Mosque in Labuan, Malaysia

The An-Nur Jamek Mosque, also known as the Masjid Jamek An-Nur, and sometimes called the Masjid Negeri Wilayah Persekutuan Labuan or State Federal Territory of Labuan Mosque, is a Sunni mosque, located in Labuan, Malaysia.

==History==
Construction of the mosque was initially managed by the Sabah State Government through the Sabah Islamic Religious Council (MUIS). The mosque was built to replace the nearby old mosque. Construction commenced in 1982 and was completed in 1987. The mosque was opened on 1 February 1988 by the eighth Yang di-Pertuan Agong, Sultan Iskandar of Johor in conjunction with the 14th Federal Territory Day.

==Architecture==
The architectural design was by Arkitek Jurubina Bertiga led by Dato Baharuddin Abu Kassim.
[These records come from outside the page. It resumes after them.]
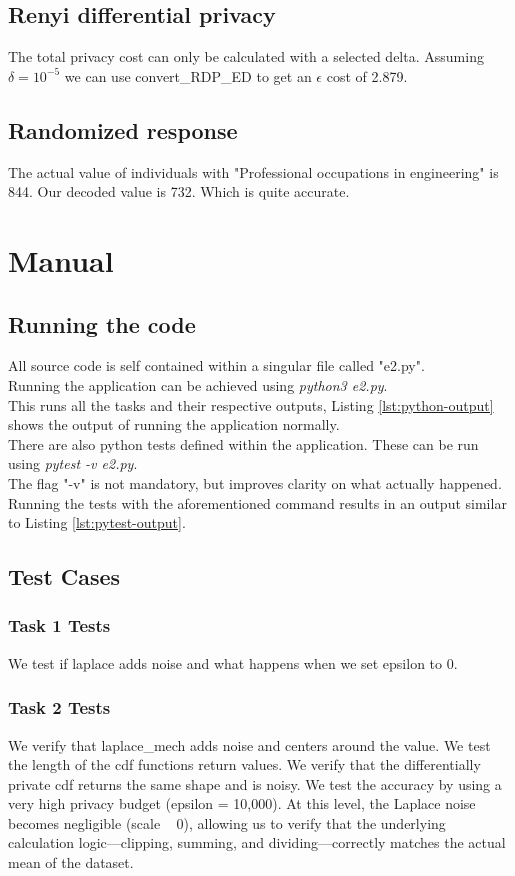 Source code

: \documentclass{article}
\begin{document}
		\subsection{Renyi differential privacy}
		The total privacy cost can only be calculated with a selected delta. Assuming $\delta = 10^{-5}$ we can use convert\_RDP\_ED to get an $\epsilon$ cost of 2.879.
		\subsection{Randomized response}
		The actual value of individuals with "Professional occupations in engineering" is 844. Our decoded value is 732.  Which is quite accurate.
	
	\section{Manual}
		\subsection{Running the code}
		All source code is self contained within a singular file called "e2.py".\\
		Running the application can be achieved using \textit{python3 e2.py}.\\
		This runs all the tasks and their respective outputs, Listing \ref{lst:python-output} shows the output of running the application normally.\\
		There are also python tests defined within the application. These can be run using \textit{pytest -v e2.py}.\\
		The flag "-v" is not mandatory, but improves clarity on what actually happened.\\
		Running the tests with the aforementioned command results in an output similar to Listing \ref{lst:pytest-output}.
		
		\subsection{Test Cases}
	
		\subsubsection{Task 1 Tests}
			We test if laplace adds noise and what happens when we set epsilon to 0.
		\subsubsection{Task 2 Tests}
			We verify that laplace\_mech adds noise and centers around the value. We test the length of the cdf functions return values.
			We verify that the differentially private cdf returns the same shape and is noisy.
			We test the accuracy by using a very high privacy budget (epsilon = 10,000). At this level, the Laplace noise becomes negligible (scale ~ 0), allowing us to verify that the underlying calculation logic—clipping, summing, and dividing—correctly matches the actual mean of the dataset.
\end{document}
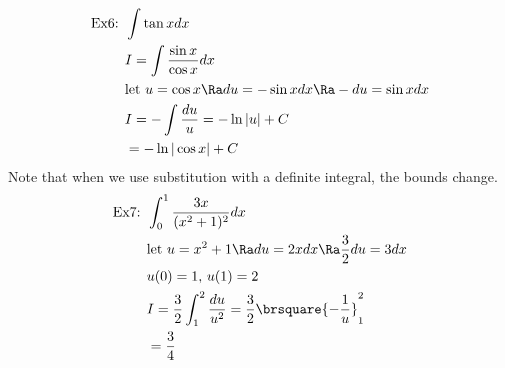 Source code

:\begin{align*}
    \text{Ex6: }&\int\tan xdx\\
    &I=\int\frac{\sin x}{\cos x}dx\\
    &\text{let }u=\cos x\Ra du=-\sin xdx\Ra -du=\sin xdx\\
    &I=-\int\frac{du}{u}=-\ln|u|+C\\
    &=-\ln|\cos x|+C
\end{align*}
Note that when we use substitution with a definite integral, the bounds change.
\begin{align*}
    \text{Ex7: }&\int_0^1\frac{3x}{(x^2+1)^2}dx\\
    &\text{let }u=x^2+1\Ra du=2xdx\Ra \frac{3}{2}du=3dx\\
    &u(0)=1,\,u(1)=2\\
    &I=\frac{3}{2}\int_1^2\frac{du}{u^2}=\frac{3}{2}\brsquare{-\frac{1}{u}}^2_1\\
    &=\frac{3}{4}
\end{align*}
The combination architecture are from Brunei Malay architectural elements mix with the Turkish architecture. As a result of these two influences has produced a new mosque with a unique and beautiful identity. The mosque is equipped with a dome and two tall minarets on both sides. The mosque is also equipped with a number of facilities and equipment for public use such as three lecture halls, the Darul Hikmah Library, administrative offices, and a breakout room for VIPs.